I am fitting a GP model for Bayesian inversion. The model has 3 inputs but a huge model output with 1000 time steps * 10 sensors (10000 outputs). It is taking really long time to fit the model. Any handy way to save the GP model to file and load it later instead of fitting the model every single time opening Matlab? I am Python guy, so pardon me if not knowing deep Matlab tricks. Btw, I tried “save(‘GP.mat’, myGP)” but Matlab failed to save the file.

Also, if you know of any faster/reliable surrogate in UQlab than GP/Kriging that can be better for huge output spaces, feel free to suggest! It is know taking about 4 hours to fit.

Thank you!
Majdi

Hi @radaideh,
Is the computation taking 4 hours to fit the GP to the whole output space (10 000 model evaluations)?
If yes, then I would say it is still a good time, considering it is done in Matlab.
If no, then I suppose it takes 4 hours to compute a surrogate for each time step, meaning 4 hours times 1000 steps for the whole surrogate evaluation. This would be a lot, I agree. I also suppose your output matrix is Ns x Nout, where Ns is the number of the sensors and Nout is the number of time steps.

Regarding saving the file, Matlab has some problems when it is about saving a considerable amount of data or big structures. Try to use the -v7.3 option, which avoids file compression and creates, therefore, fewer issues. This should make no problems:

save('fileName.mat','-v7.3')

I believe that having so many time steps is the core issue here. Developing a surrogate for so many instances is computationally expensive. If you do not need the complete time expansion of the process, you could try discretizing your output, e.g., considering only data every 10 time steps.
Alternatively, if you need all of the time steps, I suggest to compute a separate surrogate for each time step, saving it, and moving to the computation of the next one iteratively.
Again, discretizing your output is the best option for you.

Let me know
Gian

1 Like

Hi Gian,

Thanks for your reply and suggestions! Yes, it takes 4 hours to fit all 10000 outputs (I agree with you, I saw this long coming from Python). I already aggregated the time series by averaging every 10 steps so I don’t lose much resolution, so now my model outputs are 1000, which is a bit better.

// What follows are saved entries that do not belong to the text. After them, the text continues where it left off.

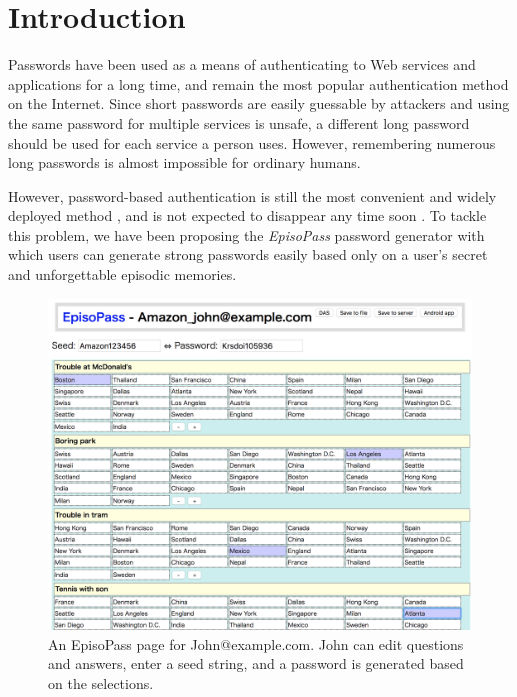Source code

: \documentclass[sigconf]{acmart}
\begin{document}
\section{Introduction}

Passwords have been used as a means of authenticating to Web services
and applications for a long time, and remain the most popular
authentication method on the Internet.
Since short passwords are easily guessable by attackers and using the
same password for multiple services is unsafe, a different long
password should be used for each service a person uses.
However, remembering numerous long passwords is almost impossible for
ordinary humans.

However, password-based authentication is still the most convenient
and widely deployed method \cite{Bonneau:ReplacePasswords}, and is not
expected to disappear any time soon \cite{Herley:2009:PSS:1601990.1602010}.
%
To tackle this problem,
we have been proposing the \textit{EpisoPass} password generator \cite{Masui:EpisoPass}
with which users can generate strong passwords easily
based only on a user's secret and unforgettable episodic memories.


\begin{figure}[t]
  \centerline{\includegraphics[width=13cm,bb=-250 -100 1524 1286]{figures/EpisoPass1.png}}
  \caption{An EpisoPass page for \textsf{John@example.com}. John can edit questions and answers, enter a seed string,
  and a password is generated based on the selections.}
  \label{EpisoPass}
\end{figure}
\end{document}

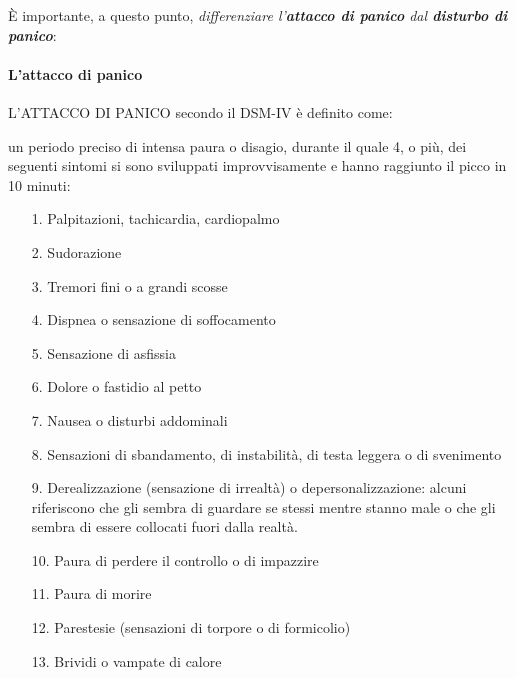 È importante, a questo punto, \emph{differenziare l'\textbf{attacco di
panico} dal \textbf{disturbo di panico}}:

\paragraph{L'attacco di panico}

L'ATTACCO DI PANICO secondo il DSM-IV è definito come:

un periodo preciso di intensa paura o disagio, durante il quale 4, o
più, dei seguenti sintomi si sono sviluppati improvvisamente e hanno
raggiunto il picco in 10 minuti:

\begin{itemize}
\item[1.]
  Palpitazioni, tachicardia, cardiopalmo
\item[2.]
  Sudorazione
\item[3.]
  Tremori fini o a grandi scosse
\item[4.]
  Dispnea o sensazione di soffocamento
\item[5.]
  Sensazione di asfissia
\item[6.]
  Dolore o fastidio al petto
\item[7.]
  Nausea o disturbi addominali
\item[8.]
  Sensazioni di sbandamento, di instabilità, di testa leggera o di
  svenimento
\item[9.]
  Derealizzazione (sensazione di irrealtà) o depersonalizzazione: alcuni
  riferiscono che gli sembra di guardare se stessi mentre stanno male o
  che gli sembra di essere collocati fuori dalla realtà.
\item[10.]
  Paura di perdere il controllo o di impazzire
\item[11.]
  Paura di morire
\item[12.]
  Parestesie (sensazioni di torpore o di formicolio)
\item[13.]
  Brividi o vampate di calore
\end{itemize}

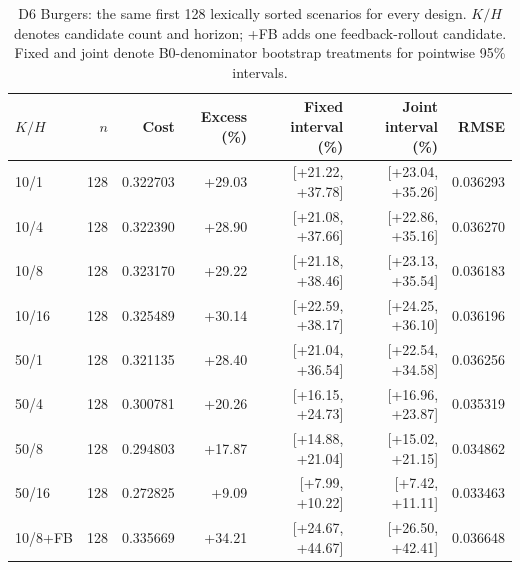 \begin{table}[ht]
\centering\small
\caption{D6 Burgers: the same first 128 lexically sorted scenarios for every design. $K/H$ denotes candidate count and horizon; +FB adds one feedback-rollout candidate. Fixed and joint denote B0-denominator bootstrap treatments for pointwise 95\% intervals.}
\begin{tabular}{@{}lrrrrrr@{}}\toprule
$K/H$ & $n$ & Cost & Excess (\%) & Fixed interval (\%) & Joint interval (\%) & RMSE\\\midrule
10/1 & 128 & 0.322703 & +29.03 & [+21.22, +37.78] & [+23.04, +35.26] & 0.036293\\
10/4 & 128 & 0.322390 & +28.90 & [+21.08, +37.66] & [+22.86, +35.16] & 0.036270\\
10/8 & 128 & 0.323170 & +29.22 & [+21.18, +38.46] & [+23.13, +35.54] & 0.036183\\
10/16 & 128 & 0.325489 & +30.14 & [+22.59, +38.17] & [+24.25, +36.10] & 0.036196\\
50/1 & 128 & 0.321135 & +28.40 & [+21.04, +36.54] & [+22.54, +34.58] & 0.036256\\
50/4 & 128 & 0.300781 & +20.26 & [+16.15, +24.73] & [+16.96, +23.87] & 0.035319\\
50/8 & 128 & 0.294803 & +17.87 & [+14.88, +21.04] & [+15.02, +21.15] & 0.034862\\
50/16 & 128 & 0.272825 & +9.09 & [+7.99, +10.22] & [+7.42, +11.11] & 0.033463\\
10/8+FB & 128 & 0.335669 & +34.21 & [+24.67, +44.67] & [+26.50, +42.41] & 0.036648\\
\bottomrule\end{tabular}
\end{table}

Also, your suggestion regarding model saving works, thank you! Unfortunately, GP simply does not seem good for my problem as I started to encounter optimizer problems (for BFGS, HGA) not being able to search after I collected more samples for the surrogate, and I gave up trying to adjust the source code. Nevertheless, I gave PCE a try given my input space is small, as it seems quite fast, and I got fantastic results of test R2=0.95. I could not ask for more :slight_smile:

I will move with PCE for now!

Thanks again for the suggestions!
Majdi

1 Like

Perfect. Happy to help :slight_smile:
Have fun with PCE.
Best
Gian

1 Like